:: Records for processing ::

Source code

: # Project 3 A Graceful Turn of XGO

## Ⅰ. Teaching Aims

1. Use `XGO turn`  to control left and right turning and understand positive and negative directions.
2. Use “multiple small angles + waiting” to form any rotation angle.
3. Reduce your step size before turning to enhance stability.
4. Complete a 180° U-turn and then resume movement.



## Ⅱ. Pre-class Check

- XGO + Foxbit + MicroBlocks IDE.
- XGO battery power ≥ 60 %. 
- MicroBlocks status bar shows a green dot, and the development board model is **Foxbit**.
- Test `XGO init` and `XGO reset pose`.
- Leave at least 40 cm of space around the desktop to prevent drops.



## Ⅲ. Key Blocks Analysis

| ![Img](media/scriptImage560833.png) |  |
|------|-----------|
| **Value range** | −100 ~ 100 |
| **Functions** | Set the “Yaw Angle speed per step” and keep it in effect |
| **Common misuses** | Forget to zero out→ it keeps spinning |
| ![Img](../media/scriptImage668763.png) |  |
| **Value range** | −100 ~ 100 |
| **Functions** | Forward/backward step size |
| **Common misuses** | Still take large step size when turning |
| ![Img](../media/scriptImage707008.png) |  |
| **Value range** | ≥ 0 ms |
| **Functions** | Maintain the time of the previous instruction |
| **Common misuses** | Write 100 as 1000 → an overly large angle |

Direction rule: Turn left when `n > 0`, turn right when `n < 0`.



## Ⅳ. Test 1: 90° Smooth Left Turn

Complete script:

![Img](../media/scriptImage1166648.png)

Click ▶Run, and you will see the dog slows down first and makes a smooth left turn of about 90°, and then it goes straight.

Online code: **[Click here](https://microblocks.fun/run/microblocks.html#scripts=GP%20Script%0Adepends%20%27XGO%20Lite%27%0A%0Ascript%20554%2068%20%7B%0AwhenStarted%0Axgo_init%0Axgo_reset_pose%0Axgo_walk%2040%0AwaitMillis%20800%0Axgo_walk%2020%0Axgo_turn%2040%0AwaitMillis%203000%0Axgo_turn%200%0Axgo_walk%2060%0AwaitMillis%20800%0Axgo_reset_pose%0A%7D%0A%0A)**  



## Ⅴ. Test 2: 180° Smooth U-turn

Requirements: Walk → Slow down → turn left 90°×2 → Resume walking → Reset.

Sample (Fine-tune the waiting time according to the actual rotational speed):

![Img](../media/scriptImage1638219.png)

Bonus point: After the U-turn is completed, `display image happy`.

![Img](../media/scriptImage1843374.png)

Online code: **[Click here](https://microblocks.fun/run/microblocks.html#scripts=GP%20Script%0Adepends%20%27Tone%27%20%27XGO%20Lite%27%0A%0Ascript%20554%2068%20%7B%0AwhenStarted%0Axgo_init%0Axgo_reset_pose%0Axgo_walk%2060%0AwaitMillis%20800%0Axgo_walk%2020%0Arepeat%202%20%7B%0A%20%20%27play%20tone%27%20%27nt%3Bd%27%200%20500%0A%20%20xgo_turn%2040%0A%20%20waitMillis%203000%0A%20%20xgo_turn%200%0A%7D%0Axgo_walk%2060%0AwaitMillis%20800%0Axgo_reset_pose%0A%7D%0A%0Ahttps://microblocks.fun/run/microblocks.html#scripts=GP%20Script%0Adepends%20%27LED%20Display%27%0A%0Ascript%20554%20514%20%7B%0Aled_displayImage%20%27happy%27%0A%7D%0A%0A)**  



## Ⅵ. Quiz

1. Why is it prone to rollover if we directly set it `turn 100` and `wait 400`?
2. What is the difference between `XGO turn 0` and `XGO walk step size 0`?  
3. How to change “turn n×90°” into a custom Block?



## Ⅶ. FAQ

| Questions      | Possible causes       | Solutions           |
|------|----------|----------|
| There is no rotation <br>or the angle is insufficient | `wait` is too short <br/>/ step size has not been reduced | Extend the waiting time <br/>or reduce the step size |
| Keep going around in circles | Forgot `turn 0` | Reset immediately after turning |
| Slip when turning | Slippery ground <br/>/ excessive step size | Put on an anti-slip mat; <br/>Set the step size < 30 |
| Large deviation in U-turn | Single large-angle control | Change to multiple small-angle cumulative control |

:::

• Aim of the task: Restate the material above exactly, leaving nothing out.

• Finished task:
Source code

: # Project 3 A Graceful Turn of XGO

## Ⅰ. Teaching Aims

1. Use `XGO turn`  to control left and right turning and understand positive and negative directions.
2. Use “multiple small angles + waiting” to form any rotation angle.
3. Reduce your step size before turning to enhance stability.
4. Complete a 180° U-turn and then resume movement.



## Ⅱ. Pre-class Check

- XGO + Foxbit + MicroBlocks IDE.
- XGO battery power ≥ 60 %. 
- MicroBlocks status bar shows a green dot, and the development board model is **Foxbit**.
- Test `XGO init` and `XGO reset pose`.
- Leave at least 40 cm of space around the desktop to prevent drops.



## Ⅲ. Key Blocks Analysis

| ![Img](media/scriptImage560833.png) |  |
|------|-----------|
| **Value range** | −100 ~ 100 |
| **Functions** | Set the “Yaw Angle speed per step” and keep it in effect |
| **Common misuses** | Forget to zero out→ it keeps spinning |
| ![Img](../media/scriptImage668763.png) |  |
| **Value range** | −100 ~ 100 |
| **Functions** | Forward/backward step size |
| **Common misuses** | Still take large step size when turning |
| ![Img](../media/scriptImage707008.png) |  |
| **Value range** | ≥ 0 ms |
| **Functions** | Maintain the time of the previous instruction |
| **Common misuses** | Write 100 as 1000 → an overly large angle |

Direction rule: Turn left when `n > 0`, turn right when `n < 0`.



## Ⅳ. Test 1: 90° Smooth Left Turn

Complete script:

![Img](../media/scriptImage1166648.png)

Click ▶Run, and you will see the dog slows down first and makes a smooth left turn of about 90°, and then it goes straight.

Online code: **[Click here](https://microblocks.fun/run/microblocks.html#scripts=GP%20Script%0Adepends%20%27XGO%20Lite%27%0A%0Ascript%20554%2068%20%7B%0AwhenStarted%0Axgo_init%0Axgo_reset_pose%0Axgo_walk%2040%0AwaitMillis%20800%0Axgo_walk%2020%0Axgo_turn%2040%0AwaitMillis%203000%0Axgo_turn%200%0Axgo_walk%2060%0AwaitMillis%20800%0Axgo_reset_pose%0A%7D%0A%0A)**  



## Ⅴ. Test 2: 180° Smooth U-turn

Requirements: Walk → Slow down → turn left 90°×2 → Resume walking → Reset.

Sample (Fine-tune the waiting time according to the actual rotational speed):

![Img](../media/scriptImage1638219.png)

Bonus point: After the U-turn is completed, `display image happy`.

![Img](../media/scriptImage1843374.png)

Online code: **[Click here](https://microblocks.fun/run/microblocks.html#scripts=GP%20Script%0Adepends%20%27Tone%27%20%27XGO%20Lite%27%0A%0Ascript%20554%2068%20%7B%0AwhenStarted%0Axgo_init%0Axgo_reset_pose%0Axgo_walk%2060%0AwaitMillis%20800%0Axgo_walk%2020%0Arepeat%202%20%7B%0A%20%20%27play%20tone%27%20%27nt%3Bd%27%200%20500%0A%20%20xgo_turn%2040%0A%20%20waitMillis%203000%0A%20%20xgo_turn%200%0A%7D%0Axgo_walk%2060%0AwaitMillis%20800%0Axgo_reset_pose%0A%7D%0A%0Ahttps://microblocks.fun/run/microblocks.html#scripts=GP%20Script%0Adepends%20%27LED%20Display%27%0A%0Ascript%20554%20514%20%7B%0Aled_displayImage%20%27happy%27%0A%7D%0A%0A)**  



## Ⅵ. Quiz

1. Why is it prone to rollover if we directly set it `turn 100` and `wait 400`?
2. What is the difference between `XGO turn 0` and `XGO walk step size 0`?  
3. How to change “turn n×90°” into a custom Block?



## Ⅶ. FAQ

| Questions      | Possible causes       | Solutions           |
|------|----------|----------|
| There is no rotation <br>or the angle is insufficient | `wait` is too short <br/>/ step size has not been reduced | Extend the waiting time <br/>or reduce the step size |
| Keep going around in circles | Forgot `turn 0` | Reset immediately after turning |
| Slip when turning | Slippery ground <br/>/ excessive step size | Put on an anti-slip mat; <br/>Set the step size < 30 |
| Large deviation in U-turn | Single large-angle control | Change to multiple small-angle cumulative control |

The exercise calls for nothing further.